══ Data to process

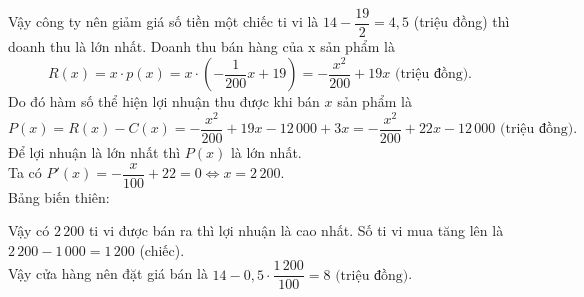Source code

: \begin{ex}
{\begin{itemchoice}
Vậy công ty nên giảm giá số tiền một chiếc ti vi là $14-\dfrac{19}{2}=4{,}5$ (triệu đồng) thì doanh thu là lớn nhất.
\itemch Doanh thu bán hàng của x sản phẩm là
\[R(x)=x\cdot p(x)=x\cdot \left(-\dfrac{1}{200}x+19\right)=-\dfrac{x^2}{200}+19x \text{ (triệu đồng).}\]
Do đó hàm số thể hiện lợi nhuận thu được khi bán $x$ sản phẩm là
\[P(x)=R(x)-C(x)=-\dfrac{x^2}{200}+19x-12\,000+3x=-\dfrac{x^2}{200}+22x-12\,000 \text{ (triệu đồng).}\]
Để lợi nhuận là lớn nhất thì $P(x)$ là lớn nhất.\\
Ta có $P'(x)=-\dfrac{x}{100}+22=0\Leftrightarrow x=2\,200$.\\
Bảng biến thiên:
\begin{center}
\end{center}
Vậy có $2\,200$ ti vi được bán ra thì lợi nhuận là cao nhất. Số ti vi mua tăng lên là $2\,200-1\,000=1\,200$ (chiếc).\\
Vậy cửa hàng nên đặt giá bán là $14-0{,}5\cdot \dfrac{1\,200}{100}=8 \text{ (triệu đồng)}$.
\end{itemchoice}
}
\end{ex}

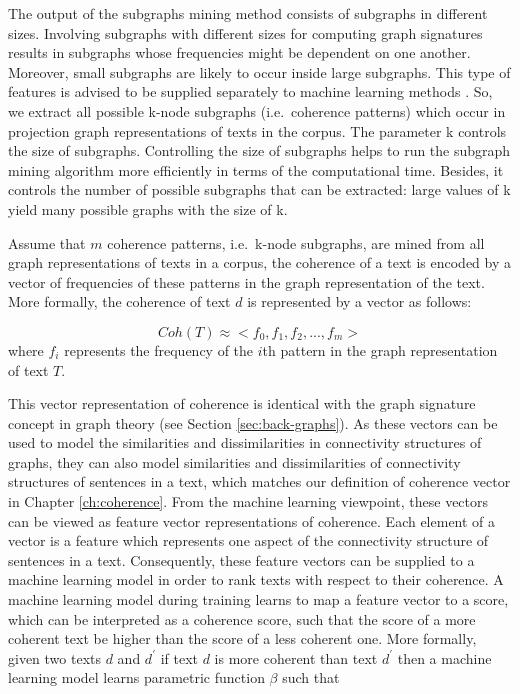 The output of the subgraphs mining method consists of subgraphs in different sizes.   
Involving subgraphs with different sizes for computing graph signatures results in subgraphs whose frequencies might be dependent on one another. 
Moreover, small subgraphs are likely to occur inside large subgraphs. 
This type of features is advised to be supplied separately to machine learning methods \cite{aggarwalcharu18}. 
So, we extract all possible k-node subgraphs (i.e.\ coherence patterns) which occur in projection graph representations of texts in the corpus. 
The parameter k controls the size of subgraphs.  
Controlling the size of subgraphs helps to run the subgraph mining algorithm more efficiently in terms of the computational time.
Besides, it controls the number of possible subgraphs that can be extracted: large values of k yield many possible graphs with the size of k. 

Assume that $m$ coherence patterns, i.e.\ k-node subgraphs, are mined from all graph representations of texts in a corpus, the coherence of a text is encoded by a vector of frequencies of these patterns in the graph representation of the text. 
More formally, the coherence of  text $d$ is represented by a vector as follows: 

\begin{equation}
Coh(T) \approx <f_0,f_1,f_2,...,f_m>
\end{equation}
where $f_i$ represents the frequency of the $i${th} pattern in the graph representation of text $T$. 

This vector representation of coherence is identical with the graph signature concept in graph theory (see Section \ref{sec:back-graphs}). 
As these vectors can be used to model the similarities and dissimilarities in connectivity structures of graphs, they can also model similarities and dissimilarities of connectivity structures of sentences in a text, which matches our definition of coherence vector in Chapter \ref{ch:coherence}.   
From the machine learning viewpoint, these vectors can be viewed as feature vector representations of coherence. 
Each element of a vector is a feature which represents one aspect of the connectivity structure of sentences in a text. 
Consequently, these feature vectors can be supplied to a machine learning model in order to rank texts with respect to their coherence. 
A machine learning model during training learns to map a feature vector to a score, which can be interpreted as a coherence score, such that the score of a more coherent text be higher than the score of a less coherent one. 
More formally, given two texts $d$ and $d^\prime$ if text $d$ is more coherent than text $d^\prime$ then a machine learning model learns parametric function $\beta$ such that 

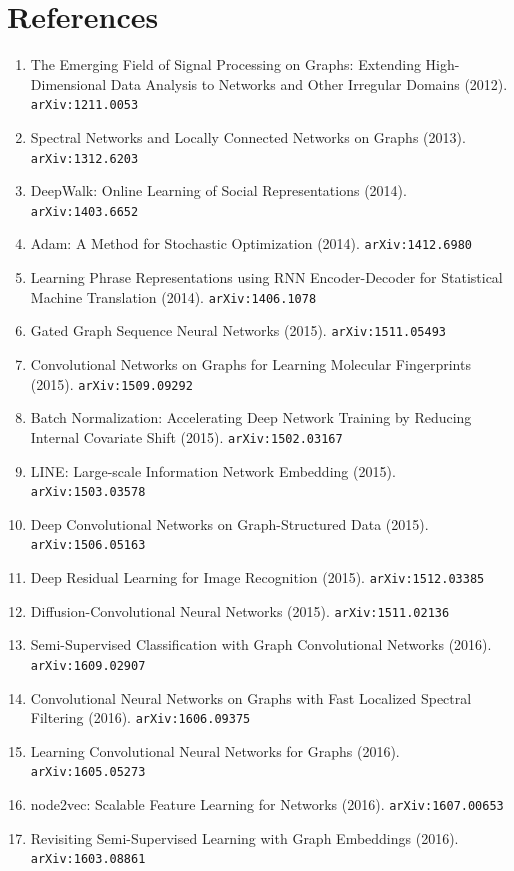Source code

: \documentclass[11pt]{article}
\begin{document}
\section*{References}
\begin{enumerate}\small
  \item The Emerging Field of Signal Processing on Graphs: Extending
  High-Dimensional Data Analysis to Networks and Other Irregular Domains (2012). \texttt{arXiv:1211.0053}
  \item Spectral Networks and Locally Connected Networks on Graphs (2013). \texttt{arXiv:1312.6203}
  \item DeepWalk: Online Learning of Social Representations (2014). \texttt{arXiv:1403.6652}
  \item Adam: A Method for Stochastic Optimization (2014). \texttt{arXiv:1412.6980}
  \item Learning Phrase Representations using RNN Encoder-Decoder for
  Statistical Machine Translation (2014). \texttt{arXiv:1406.1078}
  \item Gated Graph Sequence Neural Networks (2015). \texttt{arXiv:1511.05493}
  \item Convolutional Networks on Graphs for Learning Molecular Fingerprints (2015). \texttt{arXiv:1509.09292}
  \item Batch Normalization: Accelerating Deep Network Training by Reducing
  Internal Covariate Shift (2015). \texttt{arXiv:1502.03167}
  \item LINE: Large-scale Information Network Embedding (2015). \texttt{arXiv:1503.03578}
  \item Deep Convolutional Networks on Graph-Structured Data (2015). \texttt{arXiv:1506.05163}
  \item Deep Residual Learning for Image Recognition (2015). \texttt{arXiv:1512.03385}
  \item Diffusion-Convolutional Neural Networks (2015). \texttt{arXiv:1511.02136}
  \item Semi-Supervised Classification with Graph Convolutional Networks (2016). \texttt{arXiv:1609.02907}
  \item Convolutional Neural Networks on Graphs with Fast Localized Spectral
  Filtering (2016). \texttt{arXiv:1606.09375}
  \item Learning Convolutional Neural Networks for Graphs (2016). \texttt{arXiv:1605.05273}
  \item node2vec: Scalable Feature Learning for Networks (2016). \texttt{arXiv:1607.00653}
  \item Revisiting Semi-Supervised Learning with Graph Embeddings (2016). \texttt{arXiv:1603.08861}

\end{enumerate}
\end{document}
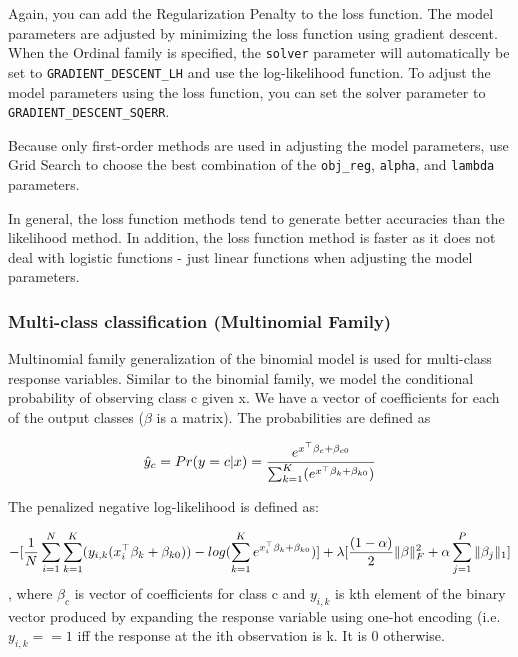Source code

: Again, you can add the Regularization Penalty to the loss function. The model parameters are adjusted by minimizing the loss function using gradient descent. When the Ordinal family is specified, the \texttt{solver} parameter will automatically be set to \texttt{GRADIENT\_DESCENT\_LH} and use the log-likelihood function. To adjust the model parameters using the loss function, you can set the solver parameter to \texttt{GRADIENT\_DESCENT\_SQERR}. 

Because only first-order methods are used in adjusting the model parameters, use Grid Search to choose the best combination of the \texttt{obj\_reg}, \texttt{alpha}, and \texttt{lambda} parameters.

In general, the loss function methods tend to generate better accuracies than the likelihood method. In addition, the loss function method is faster as it does not deal with logistic functions - just linear functions when adjusting the model parameters.

\waterExampleInR


\waterExampleInPython


\subsubsection{Multi-class classification (Multinomial Family)}
Multinomial family generalization of the binomial model is used for multi-class response variables. Similar to the
binomial family, we model the conditional probability of observing class c given x. We have a vector of coefficients
for each of the output classes ($\beta$ is a matrix). The probabilities are defined as

$$ \hat{y}_c = Pr(y = c|x) = {e^{x^{\top}\beta_c + \beta_{c0}} \over \sum_{k=1}^K (e^{x^{\top}\beta_k + \beta_{k0}}) }$$ 

The penalized negative log-likelihood is defined as:

$$
- \lbrack {1\over{N}} \sum_{i=1}^N\sum_{k=1}^K(y_{i,k}(x_i^{\top}\beta_k + \beta_{k0})) - log(\sum_{k=1}^Ke^{x_i^{\top}\beta_k + \beta_{k0}}) \rbrack + \lambda \lbrack {(1-\alpha) \over 2} \| \beta \|_F^2 + \alpha\sum_{j=1}^P \|\beta_j\|_1 \rbrack 
$$
, where $\beta_c$ is vector of coefficients for class c and $y_{i,k}$ is kth element of the binary vector produced by
expanding the response variable using one-hot encoding (i.e. $y_{i,k} == 1$ iff the response at the ith observation
is k. It is 0 otherwise.

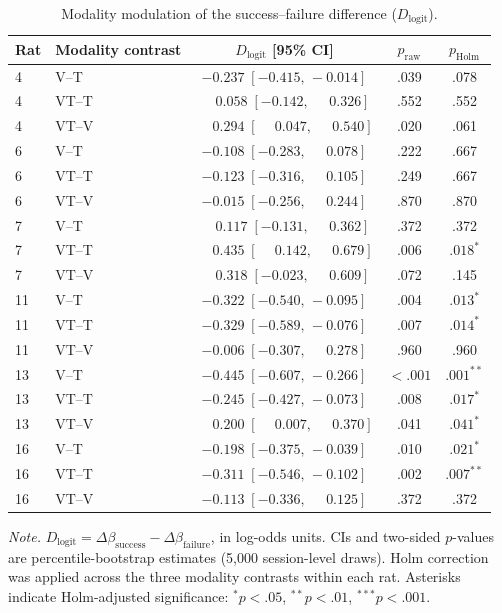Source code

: \begin{table}[htbp]
\centering
\caption{Modality modulation of the success--failure difference ($D_{\mathrm{logit}}$).}
\smallskip
\begin{tabular}{llccc}
\toprule
Rat & Modality contrast & $D_{\mathrm{logit}}$ [95\% CI] & $p_{\mathrm{raw}}$ & $p_{\mathrm{Holm}}$ \\
\midrule
4 & V--T & $-0.237\;[-0.415,\,-0.014]$ & .039 & .078 \\
4 & VT--T & $\phantom{-}0.058\;[-0.142,\,\phantom{-}0.326]$ & .552 & .552 \\
4 & VT--V & $\phantom{-}0.294\;[\phantom{-}0.047,\,\phantom{-}0.540]$ & .020 & .061 \\
6 & V--T & $-0.108\;[-0.283,\,\phantom{-}0.078]$ & .222 & .667 \\
6 & VT--T & $-0.123\;[-0.316,\,\phantom{-}0.105]$ & .249 & .667 \\
6 & VT--V & $-0.015\;[-0.256,\,\phantom{-}0.244]$ & .870 & .870 \\
7 & V--T & $\phantom{-}0.117\;[-0.131,\,\phantom{-}0.362]$ & .372 & .372 \\
7 & VT--T & $\phantom{-}0.435\;[\phantom{-}0.142,\,\phantom{-}0.679]$ & .006 & $.018^{*}$ \\
7 & VT--V & $\phantom{-}0.318\;[-0.023,\,\phantom{-}0.609]$ & .072 & .145 \\
11 & V--T & $-0.322\;[-0.540,\,-0.095]$ & .004 & $.013^{*}$ \\
11 & VT--T & $-0.329\;[-0.589,\,-0.076]$ & .007 & $.014^{*}$ \\
11 & VT--V & $-0.006\;[-0.307,\,\phantom{-}0.278]$ & .960 & .960 \\
13 & V--T & $-0.445\;[-0.607,\,-0.266]$ & $<.001$ & $.001^{**}$ \\
13 & VT--T & $-0.245\;[-0.427,\,-0.073]$ & .008 & $.017^{*}$ \\
13 & VT--V & $\phantom{-}0.200\;[\phantom{-}0.007,\,\phantom{-}0.370]$ & .041 & $.041^{*}$ \\
16 & V--T & $-0.198\;[-0.375,\,-0.039]$ & .010 & $.021^{*}$ \\
16 & VT--T & $-0.311\;[-0.546,\,-0.102]$ & .002 & $.007^{**}$ \\
16 & VT--V & $-0.113\;[-0.336,\,\phantom{-}0.125]$ & .372 & .372 \\
\bottomrule
\end{tabular}
\vspace{5pt}
\footnotesize\raggedright \textit{Note.} $D_{\mathrm{logit}}=\Delta\beta_{\mathrm{success}}-\Delta\beta_{\mathrm{failure}}$, in log-odds units. CIs and two-sided $p$-values are percentile-bootstrap estimates (5,000 session-level draws). Holm correction was applied across the three modality contrasts within each rat. Asterisks indicate Holm-adjusted significance: $^{*}p<.05$, $^{**}p<.01$, $^{***}p<.001$.
\end{table}
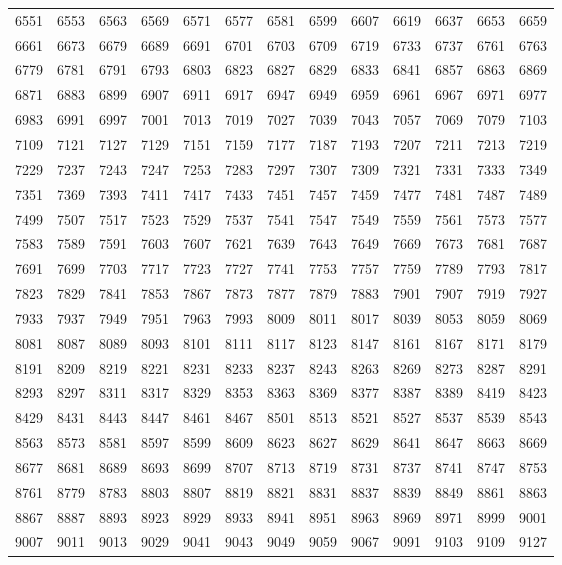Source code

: \documentclass[12pt, a6paper]{extarticle}
\begin{document}
\begin{longtable}{lllll lllll lll}
6551 &6553 &6563 &6569 &6571 &6577 &6581 &6599 &6607 &6619 &6637 &6653 &6659 \\
6661 &6673 &6679 &6689 &6691 &6701 &6703 &6709 &6719 &6733 &6737 &6761 &6763 \\
6779 &6781 &6791 &6793 &6803 &6823 &6827 &6829 &6833 &6841 &6857 &6863 &6869 \\
6871 &6883 &6899 &6907 &6911 &6917 &6947 &6949 &6959 &6961 &6967 &6971 &6977 \\
6983 &6991 &6997 &7001 &7013 &7019 &7027 &7039 &7043 &7057 &7069 &7079 &7103 \\
7109 &7121 &7127 &7129 &7151 &7159 &7177 &7187 &7193 &7207 &7211 &7213 &7219 \\
7229 &7237 &7243 &7247 &7253 &7283 &7297 &7307 &7309 &7321 &7331 &7333 &7349 \\
7351 &7369 &7393 &7411 &7417 &7433 &7451 &7457 &7459 &7477 &7481 &7487 &7489 \\
7499 &7507 &7517 &7523 &7529 &7537 &7541 &7547 &7549 &7559 &7561 &7573 &7577 \\
7583 &7589 &7591 &7603 &7607 &7621 &7639 &7643 &7649 &7669 &7673 &7681 &7687 \\
7691 &7699 &7703 &7717 &7723 &7727 &7741 &7753 &7757 &7759 &7789 &7793 &7817 \\
7823 &7829 &7841 &7853 &7867 &7873 &7877 &7879 &7883 &7901 &7907 &7919 &7927 \\
7933 &7937 &7949 &7951 &7963 &7993 &8009 &8011 &8017 &8039 &8053 &8059 &8069 \\
8081 &8087 &8089 &8093 &8101 &8111 &8117 &8123 &8147 &8161 &8167 &8171 &8179 \\
8191 &8209 &8219 &8221 &8231 &8233 &8237 &8243 &8263 &8269 &8273 &8287 &8291 \\
8293 &8297 &8311 &8317 &8329 &8353 &8363 &8369 &8377 &8387 &8389 &8419 &8423 \\
8429 &8431 &8443 &8447 &8461 &8467 &8501 &8513 &8521 &8527 &8537 &8539 &8543 \\
8563 &8573 &8581 &8597 &8599 &8609 &8623 &8627 &8629 &8641 &8647 &8663 &8669 \\
8677 &8681 &8689 &8693 &8699 &8707 &8713 &8719 &8731 &8737 &8741 &8747 &8753 \\
8761 &8779 &8783 &8803 &8807 &8819 &8821 &8831 &8837 &8839 &8849 &8861 &8863 \\
8867 &8887 &8893 &8923 &8929 &8933 &8941 &8951 &8963 &8969 &8971 &8999 &9001 \\
9007 &9011 &9013 &9029 &9041 &9043 &9049 &9059 &9067 &9091 &9103 &9109 &9127 \\

\end{longtable}
\end{document}
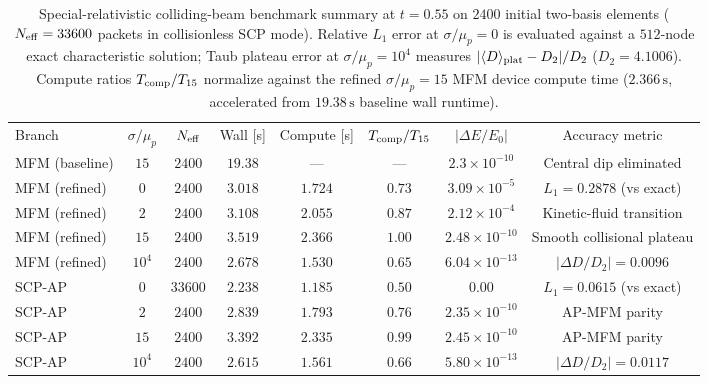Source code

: \documentclass[twocolumn,prx,aps,superscriptaddress,nofootinbib,floatfix]{revtex4-2}
\begin{document}
\begin{table}[t]
\caption{\label{tab:supp_sr}%
Special-relativistic colliding-beam benchmark summary at $t = 0.55$ on $2400$ initial two-basis elements ($N_{\rm eff} = 33600$ packets in collisionless SCP mode). Relative $L_1$ error at $\sigma/\mu_p = 0$ is evaluated against a $512$-node exact characteristic solution; Taub plateau error at $\sigma/\mu_p = 10^4$ measures $|\langle D \rangle_{\rm plat} - D_2|/D_2$ ($D_2 = 4.1006$). Compute ratios $T_{\rm comp}/T_{15}$ normalize against the refined $\sigma/\mu_p = 15$ MFM device compute time ($2.366\,\mathrm{s}$, accelerated from $19.38\,\mathrm{s}$ baseline wall runtime).}
\begin{ruledtabular}
\begin{tabular}{lccccccc}
Branch & $\sigma / \mu_p$ & $N_{\rm eff}$ & Wall [s] & Compute [s] & $T_{\rm comp}/T_{15}$ & $|\Delta E/E_0|$ & Accuracy metric \\
\colrule
MFM (baseline) & $15$ & $2400$ & $19.38$ & --- & --- & $2.3\times 10^{-10}$ & Central dip eliminated \\
MFM (refined) & $0$ & $2400$ & $3.018$ & $1.724$ & $0.73$ & $3.09\times 10^{-5}$ & $L_1 = 0.2878$ (vs exact) \\
MFM (refined) & $2$ & $2400$ & $3.108$ & $2.055$ & $0.87$ & $2.12\times 10^{-4}$ & Kinetic-fluid transition \\
MFM (refined) & $15$ & $2400$ & $3.519$ & $2.366$ & $1.00$ & $2.48\times 10^{-10}$ & Smooth collisional plateau \\
MFM (refined) & $10^4$ & $2400$ & $2.678$ & $1.530$ & $0.65$ & $6.04\times 10^{-13}$ & $|\Delta D/D_2| = 0.0096$ \\
SCP-AP & $0$ & $33600$ & $2.238$ & $1.185$ & $0.50$ & $0.00$ & $L_1 = 0.0615$ (vs exact) \\
SCP-AP & $2$ & $2400$ & $2.839$ & $1.793$ & $0.76$ & $2.35\times 10^{-10}$ & AP-MFM parity \\
SCP-AP & $15$ & $2400$ & $3.392$ & $2.335$ & $0.99$ & $2.45\times 10^{-10}$ & AP-MFM parity \\
SCP-AP & $10^4$ & $2400$ & $2.615$ & $1.561$ & $0.66$ & $5.80\times 10^{-13}$ & $|\Delta D/D_2| = 0.0117$ \\
\end{tabular}
\end{ruledtabular}
\end{table}
\end{document}
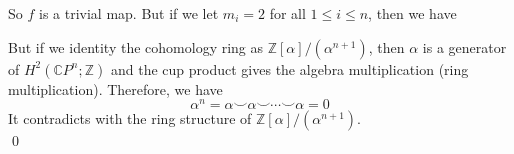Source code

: \documentclass[12pt]{amsart}
\newcommand{\C}{\mathbb{C}}
\newcommand{\Z}{\mathbb{Z}}
\begin{document}
So $f$ is a trivial map. But if we let $m_i=2$ for all $1\leq i\leq n$, then we have 
\begin{center}
\end{center}
But if we identity the cohomology ring as $\Z[\alpha]/(\alpha^{n+1})$, then $\alpha$ is a generator of $H^2(\C P^n;\Z)$ and the cup product gives the algebra multiplication (ring multiplication). Therefore, we have 
\[\alpha^n=\alpha\smile\alpha\smile\cdots\smile\alpha=0\]
It contradicts with the ring structure of $\Z[\alpha]/(\alpha^{n+1})$.
\\\qed\\
\end{document}
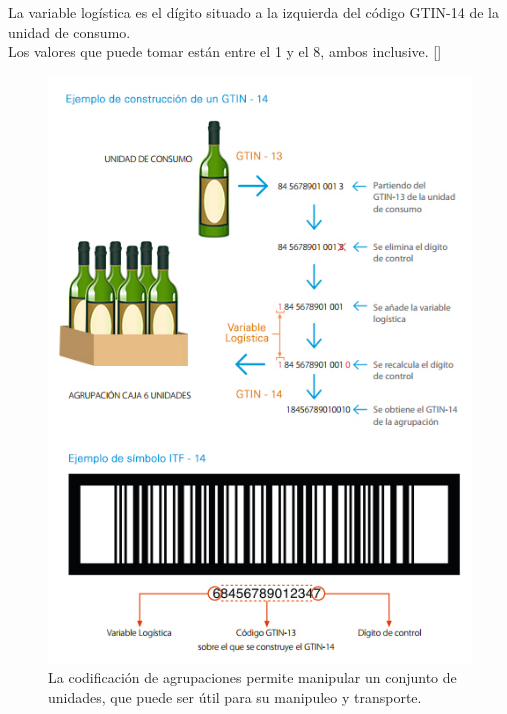 La variable logística es el dígito situado a la izquierda del código GTIN-14 de la unidad de consumo.\\

Los valores que puede tomar están entre el 1 y el 8, ambos inclusive. [\citep{CCCB:2019:Online}]

\begin{figure}
  \centering
    \includegraphics[scale=0.8]{./Capitulo2/figs/codificacion_agrupaciones_post_barras.jpg}
  \caption{La codificación de agrupaciones permite manipular un conjunto de unidades, que puede ser útil para su manipuleo y transporte.}
  \label{codificacion_agrupaciones_post_barras}
\end{figure}
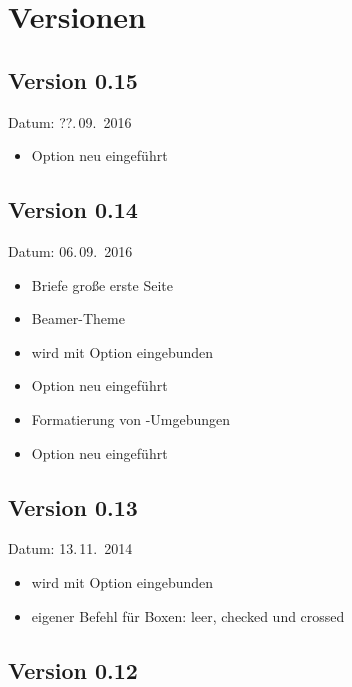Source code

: 
\cleardoublepage
\section{Versionen}

\subsection{Version 0.15}

Datum: ??.\,09.~2016

\begin{itemize}
	\item Option  neu eingeführt
\end{itemize}

\subsection{Version 0.14}

Datum: 06.\,09.~2016

\begin{itemize}
	\item Briefe große erste Seite
	\item Beamer-Theme
	\item {} wird mit Option  eingebunden
	\item Option  neu eingeführt
	\item Formatierung von -Umgebungen
	\item Option  neu eingeführt
\end{itemize}

\subsection{Version 0.13}

Datum: 13.\,11.~2014

\begin{itemize}
	\item {} wird mit Option  eingebunden
	\item eigener Befehl  für Boxen: leer, checked und crossed
\end{itemize}

\subsection{Version 0.12}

════

▶ [What you need to do] Please return exactly the lines above, from where the listing starts to the line holding "The output of", inclusive, with the pictures omitted.

▶ [Answer to the exercise]
Source code

: \begin{ex}
{\begin{itemchoice}
Vậy công ty nên giảm giá số tiền một chiếc ti vi là $14-\dfrac{19}{2}=4{,}5$ (triệu đồng) thì doanh thu là lớn nhất.
\itemch Doanh thu bán hàng của x sản phẩm là
\[R(x)=x\cdot p(x)=x\cdot \left(-\dfrac{1}{200}x+19\right)=-\dfrac{x^2}{200}+19x \text{ (triệu đồng).}\]
Do đó hàm số thể hiện lợi nhuận thu được khi bán $x$ sản phẩm là
\[P(x)=R(x)-C(x)=-\dfrac{x^2}{200}+19x-12\,000+3x=-\dfrac{x^2}{200}+22x-12\,000 \text{ (triệu đồng).}\]
Để lợi nhuận là lớn nhất thì $P(x)$ là lớn nhất.\\
Ta có $P'(x)=-\dfrac{x}{100}+22=0\Leftrightarrow x=2\,200$.\\
Bảng biến thiên:
\begin{center}
\end{center}
Vậy có $2\,200$ ti vi được bán ra thì lợi nhuận là cao nhất. Số ti vi mua tăng lên là $2\,200-1\,000=1\,200$ (chiếc).\\
Vậy cửa hàng nên đặt giá bán là $14-0{,}5\cdot \dfrac{1\,200}{100}=8 \text{ (triệu đồng)}$.
\end{itemchoice}
}
\end{ex}

 The output of the subgraphs mining method consists of subgraphs in different sizes.   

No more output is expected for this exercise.